Build a medium fire on one side of a charcoal grill. If using a gas grill, heat one side to medium-high. Line a baking sheet with 2 layers of foil. If you are using wooden skewers, soak them in a pan of water, weighting them down with a dinner plate or other flat object to keep them submerged. They should soak about 30 minutes, which is about the time it takes for the coals to be ready to cook on.
Preferably using flat metal skewers (which don’t burn and keep the food from spinning), thread 3 shrimp on each skewer, piercing through the tail and the body so that they are in a crescent shape, with pieces of the vegetables and pineapple in between them. (Or make skewers of individual ingredients as explained above.) Make sure you leave space between them so they cook evenly. Place skewers on the prepared baking sheet.

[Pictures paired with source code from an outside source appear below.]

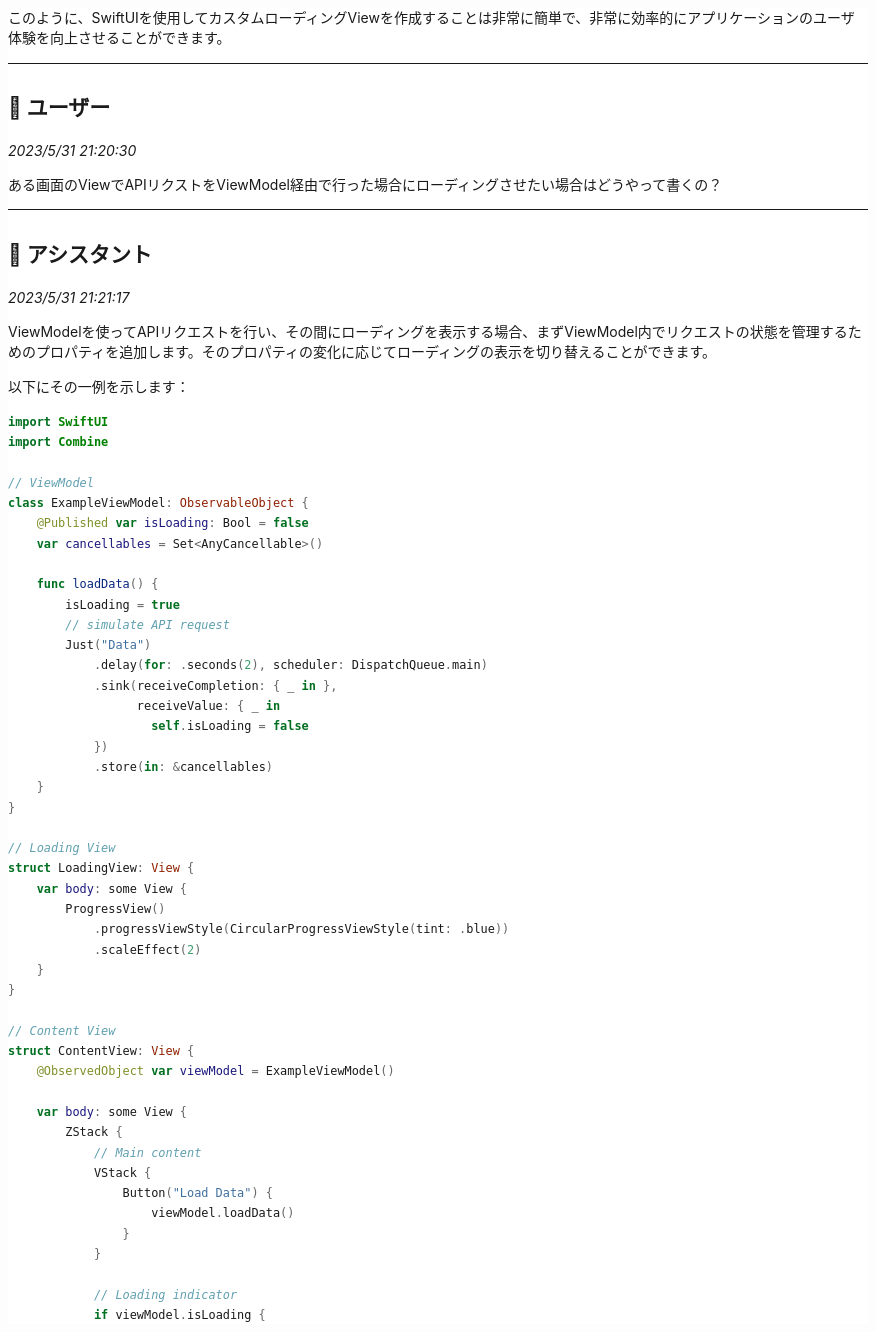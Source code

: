 このように、SwiftUIを使用してカスタムローディングViewを作成することは非常に簡単で、非常に効率的にアプリケーションのユーザ体験を向上させることができます。

---

## 👤 ユーザー
*2023/5/31 21:20:30*

ある画面のViewでAPIリクストをViewModel経由で行った場合にローディングさせたい場合はどうやって書くの？

---

## 🤖 アシスタント
*2023/5/31 21:21:17*

ViewModelを使ってAPIリクエストを行い、その間にローディングを表示する場合、まずViewModel内でリクエストの状態を管理するためのプロパティを追加します。そのプロパティの変化に応じてローディングの表示を切り替えることができます。

以下にその一例を示します：

```swift
import SwiftUI
import Combine

// ViewModel
class ExampleViewModel: ObservableObject {
    @Published var isLoading: Bool = false
    var cancellables = Set<AnyCancellable>()
    
    func loadData() {
        isLoading = true
        // simulate API request
        Just("Data")
            .delay(for: .seconds(2), scheduler: DispatchQueue.main)
            .sink(receiveCompletion: { _ in },
                  receiveValue: { _ in
                    self.isLoading = false
            })
            .store(in: &cancellables)
    }
}

// Loading View
struct LoadingView: View {
    var body: some View {
        ProgressView()
            .progressViewStyle(CircularProgressViewStyle(tint: .blue))
            .scaleEffect(2)
    }
}

// Content View
struct ContentView: View {
    @ObservedObject var viewModel = ExampleViewModel()

    var body: some View {
        ZStack {
            // Main content
            VStack {
                Button("Load Data") {
                    viewModel.loadData()
                }
            }
            
            // Loading indicator
            if viewModel.isLoading {
```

Rub the grill with a wad of paper towel dipped in vegetable oil (use tongs). Place skewers over hot fire and cook for 1 to 2 minutes. Turn each one over and move it to the cool side of the grill. Cook for another 1 to 2 minutes or until shrimp turn pink and are firm to the touch. If you are unsure, err on the side of under-cooking, removing them slightly before they are done. The residual heat will complete cooking them or you can finish them in the oven.
While kabobs are cooking remove the top layer of foil from the baking sheet so you are placing the cooked shrimp on a clean surface. As each skewer is ready, remove it from the heat and place on the clean baking sheet. If you have other things to finish before serving dinner, cover the kabobs with foil and place in a low oven (150°F to 200°F) to keep warm. The foil cover will help the food keep from drying out.
I like to serve these skewers laid across a mound of rice to catch all the spicy juices. Serve immediately then dig in and enjoy!